• _To do_: Extract each line of the records below that contains the word "OpenWeather".

[Dataset entries]
►

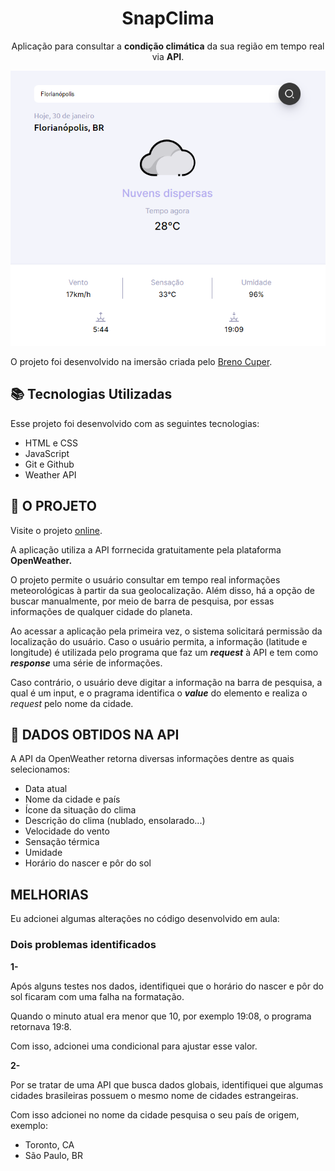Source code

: <h1 align="center"> SnapClima </h1>

<p align="center">
    Aplicação para consultar a <strong>condição climática</strong> da sua região em tempo real via <strong>API</strong>.
</p>



<p align="center">
    <img src="./preview.png" alt="Demonstração da Aplicação">
</p>

O projeto foi desenvolvido na imersão criada pelo <a href="https://www.instagram.com/brenocuper/">Breno Cuper</a>.

## 📚 Tecnologias Utilizadas

Esse projeto foi desenvolvido com as seguintes tecnologias:

- HTML e CSS
- JavaScript
- Git e Github
- Weather API 

## 📡 O PROJETO

Visite o projeto <a href="https://gabrielratao.github.io/snapClima">online</a>.

<p>
    A aplicação utiliza a API forrnecida gratuitamente pela plataforma <strong>OpenWeather<a href="https://openweathermap.org/"></a>.</strong>
</p>


O projeto permite o usuário consultar em tempo real informações meteorológicas à partir da sua geolocalização. Além disso, há a opção de buscar manualmente, por meio de barra de pesquisa, por essas informações de qualquer cidade do planeta.

Ao acessar a aplicação pela primeira vez, o sistema solicitará permissão da localização do usuário. Caso o usuário permita, a informação (latitude e longitude) é utilizada pelo programa que faz um <strong>_request_</strong> à API e tem como <strong>_response_</strong> uma série de informações. 

Caso contrário, o usuário deve digitar a informação na barra de pesquisa, a qual é um input, e o pragrama identifica o <strong>_value_</strong> do elemento e realiza o _request_ pelo nome da cidade.

## 🔮 DADOS OBTIDOS NA API

A API da OpenWeather retorna diversas informações dentre as quais selecionamos:

- Data atual
- Nome da cidade e país
- Ícone da situação do clima
- Descrição do clima (nublado, ensolarado...)
- Velocidade do vento
- Sensação térmica
- Umidade
- Horário do nascer e pôr do sol

## MELHORIAS 

Eu adcionei algumas alterações no código desenvolvido em aula:

### Dois problemas identificados


<strong>1-</strong>

Após alguns testes nos dados, identifiquei que o horário do nascer e pôr do sol ficaram com uma falha na formatação.

Quando o minuto atual era menor que 10, por exemplo 19:08, o programa retornava 19:8. 

Com isso, adcionei uma condicional para ajustar esse valor.

<strong>2-</strong>

Por se tratar de uma API que busca dados globais, identifiquei que algumas cidades brasileiras possuem o mesmo nome de cidades estrangeiras. 

Com isso adcionei no nome da cidade pesquisa o seu país de origem, exemplo:

- Toronto, CA
- São Paulo, BR




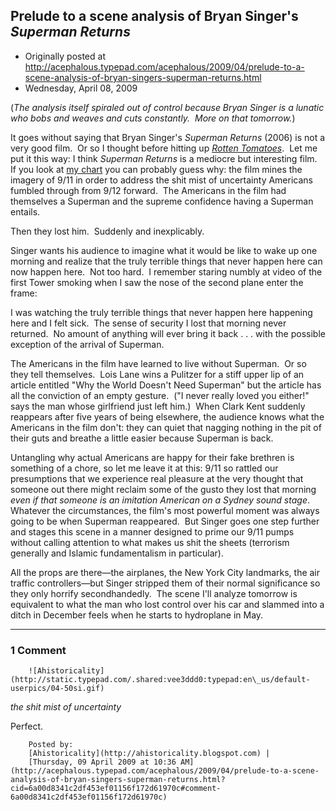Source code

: ## Prelude to a scene analysis of Bryan Singer's <em>Superman Returns</em>

 * Originally posted at http://acephalous.typepad.com/acephalous/2009/04/prelude-to-a-scene-analysis-of-bryan-singers-superman-returns.html
 * Wednesday, April 08, 2009



(_The analysis itself spiraled out of control because Bryan Singer is a lunatic who bobs and weaves and cuts constantly.  More on that tomorrow._)

It goes without saying that Bryan Singer's _Superman Returns_ (2006) is not a very good film.  Or so I thought before hitting up _[Rotten Tomatoes](http://www.rottentomatoes.com/m/superman\_returns/?page=2&critic=creamcrop&sortby=date&name\_order=asc&view=#contentReviews)_.  Let me put it this way: I think _Superman Returns_ is a mediocre but interesting film.  If you look at [my chart](http://acephalous.typepad.com/acephalous/2009/04/fact-the-ongoing-quality-of-popular-culture-ruins-perfectly-fine-lectures.html) you can probably guess why: the film mines the imagery of 9/11 in order to address the shit mist of uncertainty Americans fumbled through from 9/12 forward.  The Americans in the film had themselves a Superman and the supreme confidence having a Superman entails.  

Then they lost him.  Suddenly and inexplicably.  

Singer wants his audience to imagine what it would be like to wake up one morning and realize that the truly terrible things that never happen here can now happen here.  Not too hard.  I remember staring numbly at video of the first Tower smoking when I saw the nose of the second plane enter the frame:



I was watching the truly terrible things that never happen here happening here and I felt sick.  The sense of security I lost that morning never returned.  No amount of anything will ever bring it back . . . with the possible exception of the arrival of Superman.  

The Americans in the film have learned to live without Superman.  Or so they tell themselves.  Lois Lane wins a Pulitzer for a stiff upper lip of an article entitled "Why the World Doesn't Need Superman" but the article has all the conviction of an empty gesture.  ("I never really loved you either!" says the man whose girlfriend just left him.)  When Clark Kent suddenly reappears after five years of being elsewhere, the audience knows what the Americans in the film don't: they can quiet that nagging nothing in the pit of their guts and breathe a little easier because Superman is back.  

Untangling why actual Americans are happy for their fake brethren is something of a chore, so let me leave it at this: 9/11 so rattled our presumptions that we experience real pleasure at the very thought that someone out there might reclaim some of the gusto they lost that morning _even if that someone is an imitation American on a Sydney sound stage_.  Whatever the circumstances, the film's most powerful moment was always going to be when Superman reappeared.  But Singer goes one step further and stages this scene in a manner designed to prime our 9/11 pumps without calling attention to what makes us shit the sheets (terrorism generally and Islamic fundamentalism in particular).  

All the props are there—the airplanes, the New York City landmarks, the air traffic controllers—but Singer stripped them of their normal significance so they only horrify secondhandedly.  The scene I'll analyze tomorrow is equivalent to what the man who lost control over his car and slammed into a ditch in December feels when he starts to hydroplane in May.

		

* * *

### 1 Comment 

		

                
[]()

	

		![Ahistoricality](http://static.typepad.com/.shared:vee3ddd0:typepad:en\_us/default-userpics/04-50si.gif)
	

	

		

_the shit mist of uncertainty_

Perfect.

	

		Posted by:
		[Ahistoricality](http://ahistoricality.blogspot.com) |
		[Thursday, 09 April 2009 at 10:36 AM](http://acephalous.typepad.com/acephalous/2009/04/prelude-to-a-scene-analysis-of-bryan-singers-superman-returns.html?cid=6a00d8341c2df453ef01156f172d61970c#comment-6a00d8341c2df453ef01156f172d61970c)

		

        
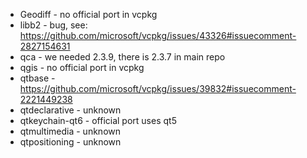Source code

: - Geodiff - no official port in vcpkg
- libb2 - bug, see: https://github.com/microsoft/vcpkg/issues/43326#issuecomment-2827154631
- qca - we needed 2.3.9, there is 2.3.7 in main repo
- qgis - no official port in vcpkg
- qtbase - https://github.com/microsoft/vcpkg/issues/39832#issuecomment-2221449238
- qtdeclarative - unknown
- qtkeychain-qt6 - official port uses qt5
- qtmultimedia - unknown
- qtpositioning - unknown
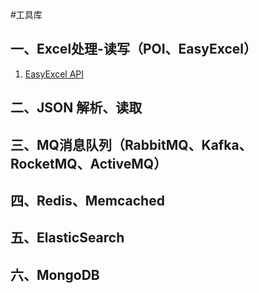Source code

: #工具库

 ## 一、Excel处理-读写（POI、EasyExcel）
  1. [EasyExcel API](https://gitee.com/mirrors/easyexcel/blob/master/docs/API.md)
  
 ## 二、JSON 解析、读取
 
 ## 三、MQ消息队列（RabbitMQ、Kafka、RocketMQ、ActiveMQ）
 
 ## 四、Redis、Memcached
 
 ## 五、ElasticSearch
 
 ## 六、MongoDB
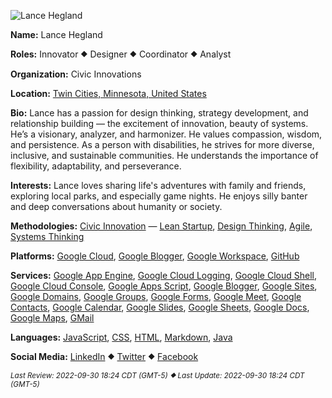 ![Lance Hegland](https://3.bp.blogspot.com/-0srS1XTVMeU/XpbQiyoDBkI/AAAAAAAAAaA/BpD6PITgv94h9OygjRJ8SXFLAB_m9i9cACK4BGAYYCw/s113/Team%2BMember%2BGoogle%2BProfile%2BPhoto%2BLHH.jpg "ID Photo for Lance Hegland")

<b>Name:</b> Lance Hegland

<b>Roles:</b> Innovator ⯁ Designer ⯁ Coordinator ⯁ Analyst

<b>Organization:</b> Civic Innovations

<b>Location:</b> <a href='https://www.google.com/maps/place/Twin+Cities,+MN/'>Twin Cities, Minnesota, United States</a>

<b>Bio:</b> Lance has a passion for design thinking, strategy development, and relationship building — the excitement of innovation, beauty of systems. He’s a visionary, analyzer, and harmonizer. He values compassion, wisdom, and persistence. As a person with disabilities, he strives for more diverse, inclusive, and sustainable communities. He understands the importance of flexibility, adaptability, and perseverance.

<b>Interests:</b> Lance loves sharing life's adventures with family and friends, exploring local parks, and especially game nights. He enjoys silly banter and deep conversations about humanity or society.

<b>Methodologies:</b>  [Civic Innovation](https://docs.google.com/document/d/1tQbNOk6BTTmN6RKgPKqccusYEJvaD4gZZNHhjLfSlpg/edit?usp=sharing) — [Lean Startup](https://www.youtube.com/watch?v=9bPgNEDdX3E), [Design Thinking](https://www.youtube.com/watch?v=ldYzbV0NDp8), [Agile](https://www.youtube.com/watch?v=MJR-EgHTA4E), [Systems Thinking](https://www.youtube.com/watch?v=AP7hMdnNrH4)

<b>Platforms:</b> [Google Cloud](https://cloud.google.com/), [Google Blogger](https://www.blogger.com/), [Google Workspace](https://workspace.google.com/), [GitHub](https://github.com/)

<b>Services:</b> [Google App Engine](https://cloud.google.com/appengine), [Google Cloud Logging](https://cloud.google.com/logging), [Google Cloud Shell](https://cloud.google.com/shell), [Google Cloud Console](https://cloud.google.com/cloud-console), [Google Apps Script](https://workspace.google.com/products/apps-script/), [Google Blogger](https://support.google.com/blogger/), [Google Sites](https://workspace.google.com/products/sites/), [Google Domains](https://domains.google/), [Google Groups](https://support.google.com/groups/answer/46601), [Google Forms](https://workspace.google.com/products/forms/), [Google Meet](https://workspace.google.com/products/meet/), [Google Contacts](https://support.google.com/a/users/answer/9282487), [Google Calendar](https://workspace.google.com/products/calendar/), [Google Slides](https://workspace.google.com/products/slides/), [Google Sheets](https://workspace.google.com/products/sheets/), [Google Docs](https://workspace.google.com/products/docs/), [Google Maps](https://www.google.com/maps/about/), [GMail](https://support.google.com/a/users/answer/9259748)


<b>Languages:</b> [JavaScript](https://developer.mozilla.org/en-US/docs/Web/JavaScript), [CSS](https://developer.mozilla.org/en-US/docs/Web/CSS), [HTML](https://developer.mozilla.org/en-US/docs/Web/HTML), [Markdown](https://www.markdownguide.org/), [Java](https://docs.oracle.com/en/java/)

<b>Social Media:</b> [LinkedIn](https://www.linkedin.com/in/lancehegland/) ⯁ [Twitter](https://twitter.com/LanceHegland) ⯁ [Facebook](https://www.facebook.com/lance.h.hegland)


<small><i>Last Review: 2022-09-30 18:24 CDT (GMT-5) ⯁ Last Update: 2022-09-30 18:24 CDT (GMT-5)</i></small>
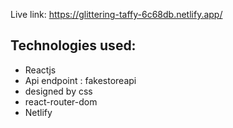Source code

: Live link: https://glittering-taffy-6c68db.netlify.app/

## Technologies used:

* Reactjs 
* Api endpoint : fakestoreapi
* designed by css
* react-router-dom
* Netlify
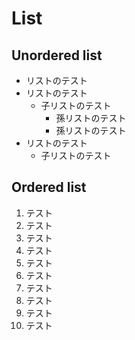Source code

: # List

## Unordered list

- リストのテスト
- リストのテスト
  - 子リストのテスト
    - 孫リストのテスト
    - 孫リストのテスト
- リストのテスト
  - 子リストのテスト

## Ordered list

1. テスト
2. テスト
3. テスト
4. テスト
5. テスト
6. テスト
7. テスト
8. テスト
9. テスト
10. テスト
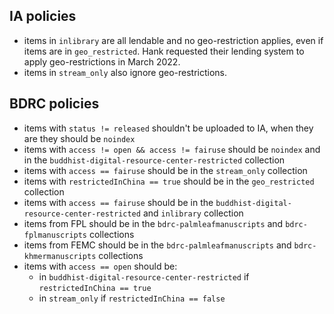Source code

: ## IA policies

- items in `inlibrary` are all lendable and no geo-restriction applies, even if items are in `geo_restricted`. Hank requested their lending system to apply geo-restrictions in March 2022.
- items in `stream_only` also ignore geo-restrictions.

## BDRC policies

- items with `status != released` shouldn't be uploaded to IA, when they are they should be `noindex`
- items with `access != open && access != fairuse` should be `noindex` and in the `buddhist-digital-resource-center-restricted` collection
- items with `access == fairuse` should be in the `stream_only` collection
- items with `restrictedInChina == true` should be in the `geo_restricted` collection
- items with `access == fairuse` should be in the `buddhist-digital-resource-center-restricted` and `inlibrary` collection
- items from FPL should be in the `bdrc-palmleafmanuscripts` and `bdrc-fplmanuscripts` collections
- items from FEMC should be in the `bdrc-palmleafmanuscripts` and `bdrc-khmermanuscripts` collections
- items with `access == open` should be:
   * in `buddhist-digital-resource-center-restricted` if `restrictedInChina == true`
   * in `stream_only` if `restrictedInChina == false`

◄

• _Output for this exercise_:
    A aplicação utiliza a API forrnecida gratuitamente pela plataforma <strong>OpenWeather<a href="https://openweathermap.org/"></a>.</strong>
A API da OpenWeather retorna diversas informações dentre as quais selecionamos:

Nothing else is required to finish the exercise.